Ideally, you’ll be able to trade in your car for more money than what’s still owed on the loan. You’ll have additional money as a result to spend toward your next vehicle. If not, attempt to reduce your losses by negotiating as closely as you can to the balance of your loan.
Close the sale
Once you’ve looked at trade-in possibilities, work with the dealer to finish the transaction. Even while some dealers could be ready to do this task for you, you should leave with a check that you can use to pay off your trade-in and provide to your lender. Even if they do, be sure to follow up to make sure the money ends up where it should.
If you have equity, you may use some of the remaining money toward the down payment on another car. Start looking for your future automobile from this point on by comparing the current auto loan rates.
Reasons not to trade in a vehicle with a negative equity
It is advised to hold off on trading in your present car until you are no longer underwater if you want to buy a new one but have negative equity on your current loan. You put your own safety and the safety of your bank account by refinancing the loan into a new one.
Although it’s probable that dealerships may want you to roll over your negative equity into your new car, doing so would result in higher interest rates and loan amounts, neither of which you desire.
Consider it this way: Motorists who decide to proceed with a trade-in while having negative equity are liable for both the balance of the outstanding loan and the cost of the new vehicle. In essence, you are continuing to pay for a vehicle that is no longer in your possession, which raises the possibility that you may default on your next auto loan.
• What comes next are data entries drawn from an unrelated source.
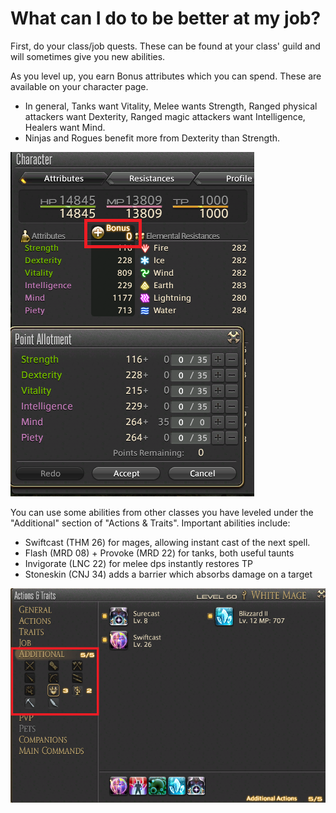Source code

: # What can I do to be better at my job?

First, do your class/job quests. These can be found at your class' guild and will sometimes give you new abilities.

As you level up, you earn Bonus attributes which you can spend. These are available on your character page.
- In general, Tanks want Vitality, Melee wants Strength, Ranged physical attackers want Dexterity, Ranged magic attackers want Intelligence, Healers want Mind. 
- Ninjas and Rogues benefit more from Dexterity than Strength.

![Bonus points](../img/bonus.png)

You can use some abilities from other classes you have leveled under the "Additional" section of "Actions & Traits". Important abilities include:
- Swiftcast (THM 26) for mages, allowing instant cast of the next spell.
- Flash (MRD 08) + Provoke (MRD 22) for tanks, both useful taunts 
- Invigorate (LNC 22) for melee dps instantly restores TP
- Stoneskin (CNJ 34) adds a barrier which absorbs damage on a target

![Cross-class abilities](../img/crossclass.png)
Other options besides trading in your automobile
Even if you choose not to trade in your automobile, you could still be able to gain from the current highly competitive used car market.
A private sale can result in a higher profit for you. Even if you need your lender’s approval to sell, a private sale can provide you extra money to put down on your next vehicle.
Instead of selling or trading in your automobile, continue paying your payments. Wait to switch if you don’t need another automobile until your financial situation has improved.
Get a better deal on your auto loan by refinancing. This might lower the overall amount of interest you pay, which would help you avoid having a loan with negative equity.
You may start looking around for the finest trade-in offers after you know how much your car is worth in relation to how much you owe. You ought to be able to locate a dealer that will take vehicles that haven’t been fully paid off since the majority of customers don’t keep their vehicles for the whole loan period.